They told me, they being the mystical they that say everything, that because I wrote the stories and am known for the book I’ll forever be known as a redneck.

“How can that be?” I asked.

“Better writers than you have suffered similar fates,” they said as they then proceeded to tell me of Robert McCammon who was known as a HORROR WRITER but wanted to be just a WRITER. When they wouldn’t let him publish what ultimately became Speaks the Nightbird a dozen years later because it wasn’t HORROR, he quit writing. Now this shook me, because as a self respecting writer of horror, I not only knew McCammon, but had erected a shrine to him in a dark corner of my apartment where Wolf’s Hour and They Thirst were constantly caressed with the small bones of animals, only surpassed by Boy’s Life which held the place of honor and got first blood for every virgin sacrifice.

At that point I figured there was nothing I could do. So at conventions and signings when people shouted to the Redneck Man, I raised my hand and waved. I knew how to play with others. I got an A- in behavior. I could do this easy. And when an independent film company said they wanted to make a movie of my redneck story Catfish Gods I said okay. And when the sequel collection called Appalachian Galapagos was published, I grinned mightily and embraced the redneck. And now that Scary Rednecks is being republished in hardback by Delirium, I am pretty happy.

So why the turnaround? What was my epiphany? Nothing more than this– if I am the casualty of my success, then at least I’ve had success. And it was as simple as that. After four years I am embracing my inner redneck. If you call to me across a parking lot saying, “There’s the Redneck Man,” I’ll come and shake your hand proudly and ask how you’re doing.

To this day Redneck Stories comprise about a quarter of my published works. To some I will always be a redneck. To others I’ll be known as the guy who created Billy Bones who spoke in palindromes and anagram to confuse the voices in his head from the novel Scarecrow Gods.
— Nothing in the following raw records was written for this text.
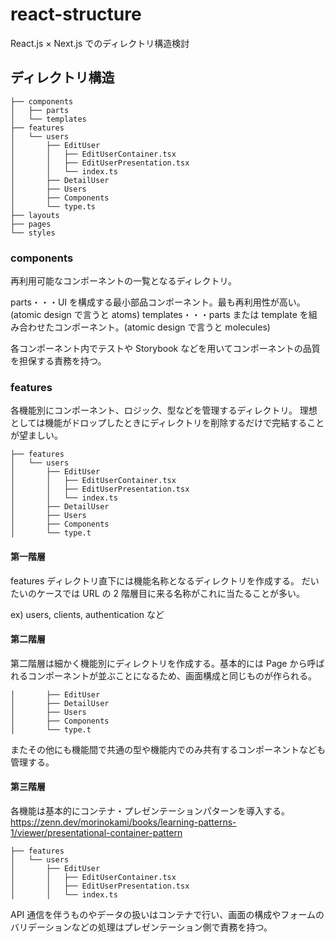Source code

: # react-structure

React.js × Next.js でのディレクトリ構造検討

## ディレクトリ構造

```
├── components
│   ├── parts
│   └── templates
├── features
│   └── users
│       ├── EditUser
│       │   ├── EditUserContainer.tsx
│       │   ├── EditUserPresentation.tsx
│       │   └── index.ts
│       ├── DetailUser
│       ├── Users
│       ├── Components
│       └── type.ts
├── layouts
├── pages
└── styles
```

### components

再利用可能なコンポーネントの一覧となるディレクトリ。

parts・・・UI を構成する最小部品コンポーネント。最も再利用性が高い。(atomic design で言うと atoms)
templates・・・parts または template を組み合わせたコンポーネント。(atomic design で言うと molecules)

各コンポーネント内でテストや Storybook などを用いてコンポーネントの品質を担保する責務を持つ。

### features

各機能別にコンポーネント、ロジック、型などを管理するディレクトリ。
理想としては機能がドロップしたときにディレクトリを削除するだけで完結することが望ましい。

```
├── features
│   └── users
│       ├── EditUser
│       │   ├── EditUserContainer.tsx
│       │   ├── EditUserPresentation.tsx
│       │   └── index.ts
│       ├── DetailUser
│       ├── Users
│       ├── Components
│       └── type.t
```

#### 第一階層

features ディレクトリ直下には機能名称となるディレクトリを作成する。
だいたいのケースでは URL の 2 階層目に来る名称がこれに当たることが多い。

ex) users, clients, authentication など

#### 第二階層

第二階層は細かく機能別にディレクトリを作成する。基本的には Page から呼ばれるコンポーネントが並ぶことになるため、画面構成と同じものが作られる。

```
│       ├── EditUser
│       ├── DetailUser
│       ├── Users
│       ├── Components
│       └── type.t
```

またその他にも機能間で共通の型や機能内でのみ共有するコンポーネントなども管理する。

#### 第三階層

各機能は基本的にコンテナ・プレゼンテーションパターンを導入する。
https://zenn.dev/morinokami/books/learning-patterns-1/viewer/presentational-container-pattern

```
├── features
│   └── users
│       ├── EditUser
│       │   ├── EditUserContainer.tsx
│       │   ├── EditUserPresentation.tsx
│       │   └── index.ts
```

API 通信を伴うものやデータの扱いはコンテナで行い、画面の構成やフォームのバリデーションなどの処理はプレゼンテーション側で責務を持つ。
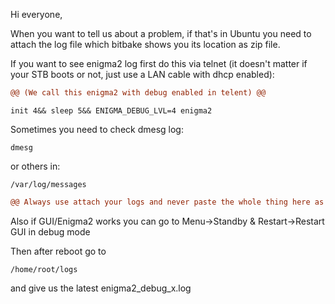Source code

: Hi everyone,

When you want to tell us about a problem, if that's in Ubuntu you need to attach the log file which bitbake shows you its location as zip file.

If you want to see enigma2 log first do this via telnet (it doesn't matter if your STB boots or not, just use a LAN cable with dhcp enabled):
```diff
@@ (We call this enigma2 with debug enabled in telent) @@
```
```
init 4&& sleep 5&& ENIGMA_DEBUG_LVL=4 enigma2
```
Sometimes you need to check dmesg log:
```
dmesg
```
or others in:
```
/var/log/messages
```
```diff
@@ Always use attach your logs and never paste the whole thing here as we need our eyes. @@
```

Also if GUI/Enigma2 works you can go to Menu->Standby & Restart->Restart GUI in debug mode

Then after reboot go to
```
/home/root/logs
```
and give us the latest enigma2_debug_x.log

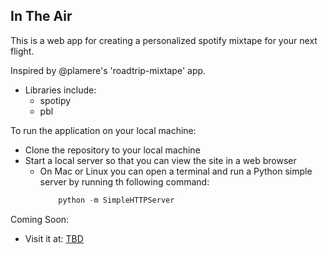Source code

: ## In The Air
This is a web app for creating a personalized spotify mixtape for your next flight.

Inspired by @plamere's 'roadtrip-mixtape' app.
* Libraries include: 
	* spotipy
	* pbl 

To run the application on your local machine:
* Clone the repository to your local machine 
* Start a local server so that you can view the site in a web browser
	* On Mac or Linux you can open a terminal and run a Python simple server by running th following command:
		```python
			python -m SimpleHTTPServer
		```

Coming Soon:
* Visit it at: [TBD](https://web.njit.edu/~anp55)

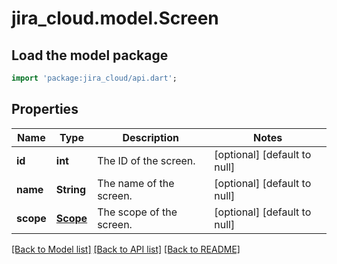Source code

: # jira_cloud.model.Screen

## Load the model package
```dart
import 'package:jira_cloud/api.dart';
```

## Properties
Name | Type | Description | Notes
------------ | ------------- | ------------- | -------------
**id** | **int** | The ID of the screen. | [optional] [default to null]
**name** | **String** | The name of the screen. | [optional] [default to null]
**scope** | [**Scope**](Scope.md) | The scope of the screen. | [optional] [default to null]

[[Back to Model list]](../README.md#documentation-for-models) [[Back to API list]](../README.md#documentation-for-api-endpoints) [[Back to README]](../README.md)


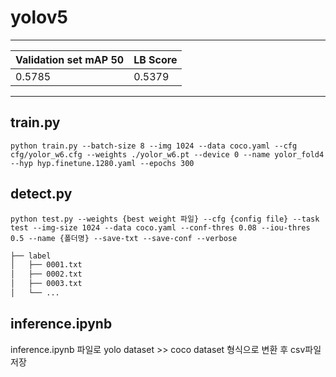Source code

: # yolov5
------------
| Validation set mAP 50 | LB Score |
| --------------------- | -------- |
|      0.5785           |  0.5379  |

------------

## train.py
```
python train.py --batch-size 8 --img 1024 --data coco.yaml --cfg cfg/yolor_w6.cfg --weights ./yolor_w6.pt --device 0 --name yolor_fold4 --hyp hyp.finetune.1280.yaml --epochs 300
```

## detect.py
```
python test.py --weights {best weight 파일} --cfg {config file} --task test --img-size 1024 --data coco.yaml --conf-thres 0.08 --iou-thres 0.5 --name {폴더명} --save-txt --save-conf --verbose
```
```bash
├── label
│   ├── 0001.txt
│   ├── 0002.txt
│   ├── 0003.txt
│   └── ...

``` 



## inference.ipynb
inference.ipynb 파일로 yolo dataset >> coco dataset 형식으로 변환 후 csv파일 저장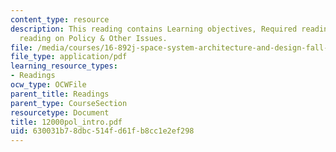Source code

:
 ```yaml
---
content_type: resource
description: This reading contains Learning objectives, Required reading and Recommended
  reading on Policy & Other Issues.
file: /media/courses/16-892j-space-system-architecture-and-design-fall-2004/630031b78dbc514fd61fb8cc1e2ef298_12000pol_intro.pdf
file_type: application/pdf
learning_resource_types:
- Readings
ocw_type: OCWFile
parent_title: Readings
parent_type: CourseSection
resourcetype: Document
title: 12000pol_intro.pdf
uid: 630031b7-8dbc-514f-d61f-b8cc1e2ef298
---
```

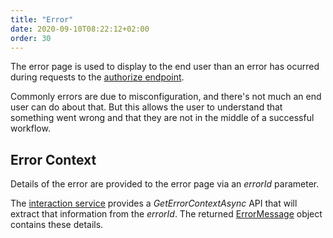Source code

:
 ```yaml
---
title: "Error"
date: 2020-09-10T08:22:12+02:00
order: 30
---
```


The error page is used to display to the end user than an error has ocurred during requests to the [authorize endpoint](/identityserver/v5/reference/endpoints/authorize).

Commonly errors are due to misconfiguration, and there's not much an end user can do about that.
But this allows the user to understand that something went wrong and that they are not in the middle of a successful workflow.

## Error Context

Details of the error are provided to the error page via an *errorId* parameter.

The [interaction service](/identityserver/v5/reference/services/interaction_service#iidentityserverinteractionservice-apis) provides a *GetErrorContextAsync* API that will extract that information from the *errorId*.
The returned [ErrorMessage](/identityserver/v5/reference/services/interaction_service#errormessage) object contains these details.


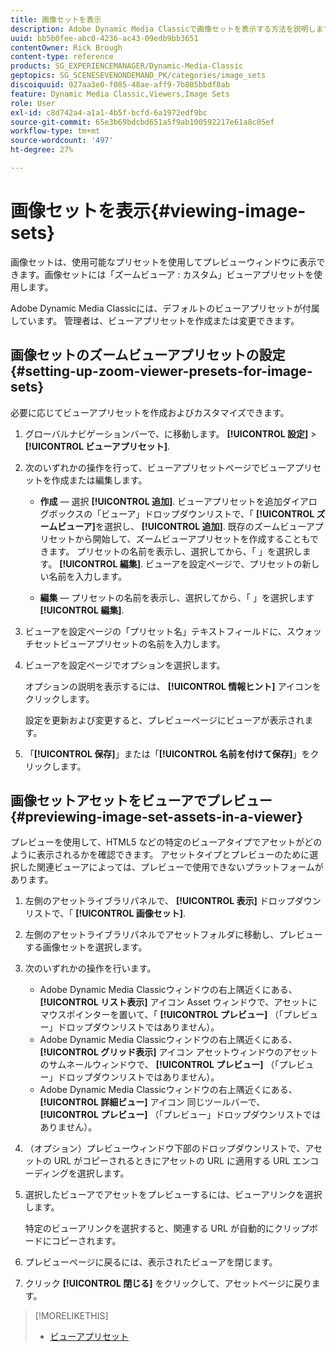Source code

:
 ```yaml
---
title: 画像セットを表示
description: Adobe Dynamic Media Classicで画像セットを表示する方法を説明します。
uuid: bb5b0fee-abc0-4236-ac43-09edb9bb3651
contentOwner: Rick Brough
content-type: reference
products: SG_EXPERIENCEMANAGER/Dynamic-Media-Classic
geptopics: SG_SCENESEVENONDEMAND_PK/categories/image_sets
discoiquuid: 027aa3e0-f085-48ae-aff9-7b805bbdf8ab
feature: Dynamic Media Classic,Viewers,Image Sets
role: User
exl-id: c8d742a4-a1a1-4b5f-bcfd-6a1972edf9bc
source-git-commit: 65e3b69bdcbd651a5f9ab100592217e61a8c05ef
workflow-type: tm+mt
source-wordcount: '497'
ht-degree: 27%

---
```


# 画像セットを表示{#viewing-image-sets}

画像セットは、使用可能なプリセットを使用してプレビューウィンドウに表示できます。画像セットには「ズームビューア : カスタム」ビューアプリセットを使用します。

Adobe Dynamic Media Classicには、デフォルトのビューアプリセットが付属しています。 管理者は、ビューアプリセットを作成または変更できます。

## 画像セットのズームビューアプリセットの設定 {#setting-up-zoom-viewer-presets-for-image-sets}

必要に応じてビューアプリセットを作成およびカスタマイズできます。

1. グローバルナビゲーションバーで、に移動します。 **[!UICONTROL 設定]** > **[!UICONTROL ビューアプリセット]**.
1. 次のいずれかの操作を行って、ビューアプリセットページでビューアプリセットを作成または編集します。

   * **作成**  — 選択 **[!UICONTROL 追加]**. ビューアプリセットを追加ダイアログボックスの「ビューア」ドロップダウンリストで、「 **[!UICONTROL ズームビューア]**&#x200B;を選択し、 **[!UICONTROL 追加]**. 既存のズームビューアプリセットから開始して、ズームビューアプリセットを作成することもできます。 プリセットの名前を表示し、選択してから、「 」を選択します。 **[!UICONTROL 編集]**. ビューアを設定ページで、プリセットの新しい名前を入力します。

   * **編集**  — プリセットの名前を表示し、選択してから、「 」を選択します **[!UICONTROL 編集]**.

1. ビューアを設定ページの「プリセット名」テキストフィールドに、スウォッチセットビューアプリセットの名前を入力します。
1. ビューアを設定ページでオプションを選択します。

   オプションの説明を表示するには、 **[!UICONTROL 情報ヒント]** アイコンをクリックします。

   設定を更新および変更すると、プレビューページにビューアが表示されます。

1. 「**[!UICONTROL 保存]**」または「**[!UICONTROL 名前を付けて保存]**」をクリックします。

## 画像セットアセットをビューアでプレビュー {#previewing-image-set-assets-in-a-viewer}

プレビューを使用して、HTML5 などの特定のビューアタイプでアセットがどのように表示されるかを確認できます。 アセットタイプとプレビューのために選択した関連ビューアによっては、プレビューで使用できないプラットフォームがあります。

1. 左側のアセットライブラリパネルで、 **[!UICONTROL 表示]** ドロップダウンリストで、「 **[!UICONTROL 画像セット]**.
1. 左側のアセットライブラリパネルでアセットフォルダに移動し、プレビューする画像セットを選択します。
1. 次のいずれかの操作を行います。

   * Adobe Dynamic Media Classicウィンドウの右上隅近くにある、 **[!UICONTROL リスト表示]** アイコン Asset ウィンドウで、アセットにマウスポインターを置いて、「 **[!UICONTROL プレビュー]** （「プレビュー」ドロップダウンリストではありません）。
   * Adobe Dynamic Media Classicウィンドウの右上隅近くにある、 **[!UICONTROL グリッド表示]** アイコン アセットウィンドウのアセットのサムネールウィンドウで、 **[!UICONTROL プレビュー]** （「プレビュー」ドロップダウンリストではありません）。
   * Adobe Dynamic Media Classicウィンドウの右上隅近くにある、 **[!UICONTROL 詳細ビュー]** アイコン 同じツールバーで、 **[!UICONTROL プレビュー]** （「プレビュー」ドロップダウンリストではありません）。

1. （オプション）プレビューウィンドウ下部のドロップダウンリストで、アセットの URL がコピーされるときにアセットの URL に適用する URL エンコーディングを選択します。
1. 選択したビューアでアセットをプレビューするには、ビューアリンクを選択します。

   特定のビューアリンクを選択すると、関連する URL が自動的にクリップボードにコピーされます。

1. プレビューページに戻るには、表示されたビューアを閉じます。
1. クリック **[!UICONTROL 閉じる]** をクリックして、アセットページに戻ります。

>[!MORELIKETHIS]
>
>* [ビューアプリセット](application-setup.md#viewer_presets)


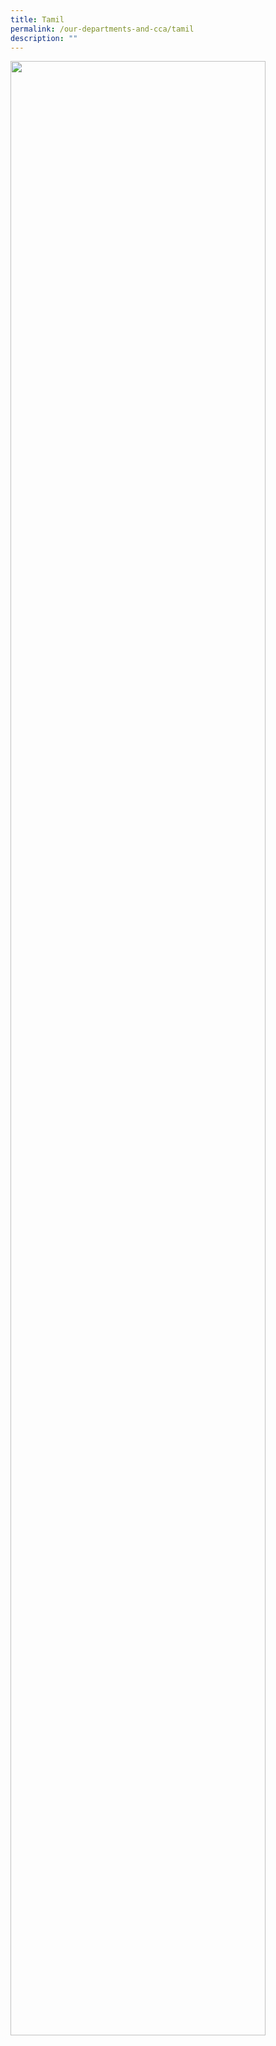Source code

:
 ```yaml
---
title: Tamil
permalink: /our-departments-and-cca/tamil
description: ""
---
```

<img src="/images/tamil%20language%20department%20i.png" 
     style="width:90%">
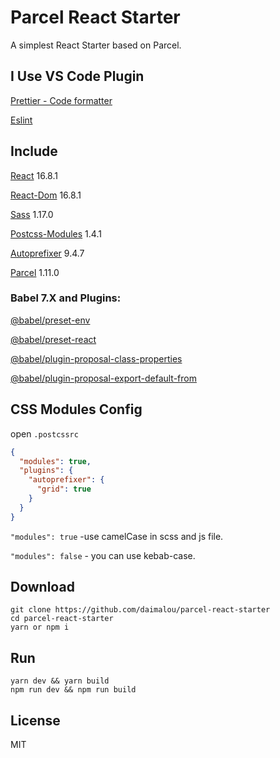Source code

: # Parcel React Starter

A simplest React Starter based on Parcel.


## I Use VS Code Plugin

[Prettier - Code formatter](https://marketplace.visualstudio.com/items?itemName=esbenp.prettier-vscode)

[Eslint](https://marketplace.visualstudio.com/items?itemName=dbaeumer.vscode-eslint)

## Include

[React](https://reactjs.org) 16.8.1

[React-Dom](https://reactjs.org) 16.8.1

[Sass](https://sass-lang.com/install) 1.17.0

[Postcss-Modules](https://github.com/css-modules/postcss-modules) 1.4.1

[Autoprefixer](https://github.com/postcss/autoprefixer) 9.4.7

[Parcel](https://parceljs.org/) 1.11.0

### Babel 7.X and Plugins:

[@babel/preset-env](https://babeljs.io/docs/en/babel-preset-env)

[@babel/preset-react](https://babeljs.io/docs/en/babel-preset-react)

[@babel/plugin-proposal-class-properties](https://babeljs.io/docs/en/babel-plugin-proposal-class-properties)

[@babel/plugin-proposal-export-default-from](https://babeljs.io/docs/en/babel-plugin-proposal-export-default-from)



## CSS Modules Config
open `.postcssrc`

```json
{
  "modules": true,
  "plugins": {
    "autoprefixer": {
      "grid": true
    }
  }
}
```

`"modules": true`  -use camelCase in scss and js file.

`"modules": false` - you can use kebab-case.

## Download
```
git clone https://github.com/daimalou/parcel-react-starter 
cd parcel-react-starter 
yarn or npm i
```
## Run
```
yarn dev && yarn build
npm run dev && npm run build
```

## License
MIT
To future fans and friends I’ll be known as a the guy who created the misunderstood Hawaiian Bouncer named Kimo from Recalled to Life or Warrant Officer Rudy Ray Moore who only wanted to get rich in Iraq from Babylon Smiles. But I’m not kidding myself. The redneck will endure. Look at Ed Lee or Joe Landsdale. They are the Demi-Kings of Redneckdom. If I am but a knight, then I’m happy to be in the company of two successful, skilled and popular authors who have been able to, not only maintain the mantle of redneck, but add more mantles to their broad literary shoulders.

The Zombie Guy I mentioned earlier, did you think Brian Keene? I thought so. Brian and I are great friends. Less than twenty percent of his
work is Zombie, yet for many of you that is how you identify him. Zombie websites across the globe talk-up his Zombiefication of the genre. Nigerian book readers are probably asking for the third book of the Rising Trilogy, assuming that Keene only does Zombies. But we know better. We know how amazing Terminal was. We know that he can get as redneck as yours truly in his short stories. We know that he is more than the sum of his Zombies.

So what does this mean to you? Don’t worry about what you write. Just write well, write often, and have editors who are smarter than you advise you on how to better your craft. If people begin to identify you with your work then you’ve done something great. Doing something great is good right? So do you want to be a redneck? It’s worked for me. If not I hear Zombies are hot now.